Records to use:
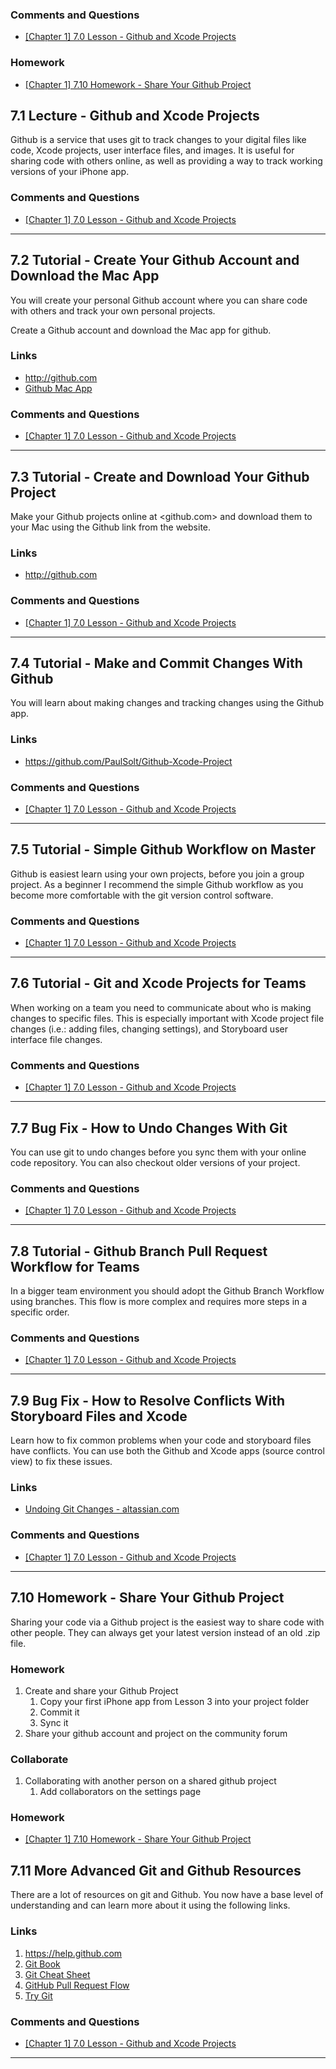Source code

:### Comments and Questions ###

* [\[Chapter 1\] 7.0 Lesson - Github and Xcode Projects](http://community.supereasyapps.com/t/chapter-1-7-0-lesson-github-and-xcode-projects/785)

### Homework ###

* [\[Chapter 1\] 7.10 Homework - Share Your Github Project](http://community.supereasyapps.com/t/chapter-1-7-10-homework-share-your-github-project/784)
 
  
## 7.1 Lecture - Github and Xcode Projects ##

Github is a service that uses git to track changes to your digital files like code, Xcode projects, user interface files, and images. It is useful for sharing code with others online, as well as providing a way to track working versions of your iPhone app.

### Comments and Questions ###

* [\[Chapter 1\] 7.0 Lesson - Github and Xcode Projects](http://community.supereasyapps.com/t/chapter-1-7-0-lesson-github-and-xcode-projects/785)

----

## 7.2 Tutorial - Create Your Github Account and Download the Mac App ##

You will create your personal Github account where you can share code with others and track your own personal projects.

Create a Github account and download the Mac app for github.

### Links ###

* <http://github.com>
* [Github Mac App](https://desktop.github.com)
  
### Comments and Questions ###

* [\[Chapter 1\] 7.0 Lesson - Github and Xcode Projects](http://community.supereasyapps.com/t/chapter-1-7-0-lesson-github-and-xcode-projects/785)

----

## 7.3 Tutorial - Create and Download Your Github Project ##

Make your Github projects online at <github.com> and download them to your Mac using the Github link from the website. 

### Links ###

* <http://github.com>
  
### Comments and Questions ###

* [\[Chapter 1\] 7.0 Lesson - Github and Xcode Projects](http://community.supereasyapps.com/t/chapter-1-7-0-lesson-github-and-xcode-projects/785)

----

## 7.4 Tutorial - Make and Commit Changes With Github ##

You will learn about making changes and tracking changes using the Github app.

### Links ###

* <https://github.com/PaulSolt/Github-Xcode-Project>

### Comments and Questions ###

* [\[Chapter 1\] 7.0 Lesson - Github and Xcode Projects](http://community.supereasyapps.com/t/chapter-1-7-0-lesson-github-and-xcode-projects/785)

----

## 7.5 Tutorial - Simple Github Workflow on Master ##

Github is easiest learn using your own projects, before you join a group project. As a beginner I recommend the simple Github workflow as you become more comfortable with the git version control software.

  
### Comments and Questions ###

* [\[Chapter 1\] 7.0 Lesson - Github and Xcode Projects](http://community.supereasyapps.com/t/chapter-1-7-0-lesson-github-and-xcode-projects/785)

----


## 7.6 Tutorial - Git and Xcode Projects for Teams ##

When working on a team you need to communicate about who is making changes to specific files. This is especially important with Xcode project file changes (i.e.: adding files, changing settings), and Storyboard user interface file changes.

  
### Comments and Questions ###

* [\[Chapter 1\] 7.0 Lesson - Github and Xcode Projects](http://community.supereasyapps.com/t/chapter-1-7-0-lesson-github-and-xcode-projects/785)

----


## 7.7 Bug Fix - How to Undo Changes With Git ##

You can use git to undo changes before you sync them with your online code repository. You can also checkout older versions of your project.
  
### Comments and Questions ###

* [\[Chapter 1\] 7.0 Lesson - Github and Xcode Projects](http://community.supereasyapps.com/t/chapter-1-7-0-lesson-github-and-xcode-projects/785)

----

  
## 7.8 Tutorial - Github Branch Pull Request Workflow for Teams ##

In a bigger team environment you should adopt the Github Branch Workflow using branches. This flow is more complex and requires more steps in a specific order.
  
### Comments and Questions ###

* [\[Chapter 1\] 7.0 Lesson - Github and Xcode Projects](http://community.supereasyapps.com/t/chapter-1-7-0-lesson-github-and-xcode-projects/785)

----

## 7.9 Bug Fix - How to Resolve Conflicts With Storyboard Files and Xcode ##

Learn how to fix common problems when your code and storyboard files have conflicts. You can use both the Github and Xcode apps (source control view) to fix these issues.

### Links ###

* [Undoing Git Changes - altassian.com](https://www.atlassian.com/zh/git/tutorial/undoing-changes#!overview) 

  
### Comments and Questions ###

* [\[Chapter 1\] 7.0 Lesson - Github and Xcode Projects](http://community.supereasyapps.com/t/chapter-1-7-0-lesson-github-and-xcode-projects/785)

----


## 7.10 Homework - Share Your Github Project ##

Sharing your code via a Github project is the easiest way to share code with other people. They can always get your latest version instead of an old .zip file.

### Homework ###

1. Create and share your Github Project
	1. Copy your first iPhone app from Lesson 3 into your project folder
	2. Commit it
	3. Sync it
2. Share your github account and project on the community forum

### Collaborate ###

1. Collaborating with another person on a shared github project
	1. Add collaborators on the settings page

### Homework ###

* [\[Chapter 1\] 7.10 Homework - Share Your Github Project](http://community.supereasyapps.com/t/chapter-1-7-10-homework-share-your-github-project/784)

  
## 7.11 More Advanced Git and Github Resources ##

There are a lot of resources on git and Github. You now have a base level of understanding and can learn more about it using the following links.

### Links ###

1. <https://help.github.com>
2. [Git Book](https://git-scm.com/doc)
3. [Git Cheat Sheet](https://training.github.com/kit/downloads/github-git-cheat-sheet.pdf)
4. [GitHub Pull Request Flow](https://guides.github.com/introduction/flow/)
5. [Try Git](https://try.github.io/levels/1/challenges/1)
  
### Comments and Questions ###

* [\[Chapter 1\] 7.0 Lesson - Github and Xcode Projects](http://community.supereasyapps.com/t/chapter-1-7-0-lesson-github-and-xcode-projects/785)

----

---

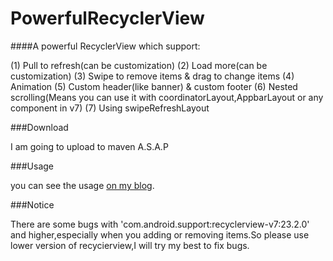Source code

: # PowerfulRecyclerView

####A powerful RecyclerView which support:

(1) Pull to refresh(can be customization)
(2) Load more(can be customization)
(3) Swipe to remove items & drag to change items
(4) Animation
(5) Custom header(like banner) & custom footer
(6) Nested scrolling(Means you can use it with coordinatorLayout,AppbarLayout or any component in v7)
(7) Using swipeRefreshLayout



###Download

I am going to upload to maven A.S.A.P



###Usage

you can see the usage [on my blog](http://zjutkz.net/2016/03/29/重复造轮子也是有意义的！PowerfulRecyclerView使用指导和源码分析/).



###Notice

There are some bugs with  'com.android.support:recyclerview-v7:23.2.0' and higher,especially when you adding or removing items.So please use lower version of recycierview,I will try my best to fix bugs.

Task details: All lines above with "Branch" in them should be returned.

Task output:
## 7.8 Tutorial - Github Branch Pull Request Workflow for Teams ##
In a bigger team environment you should adopt the Github Branch Workflow using branches. This flow is more complex and requires more steps in a specific order.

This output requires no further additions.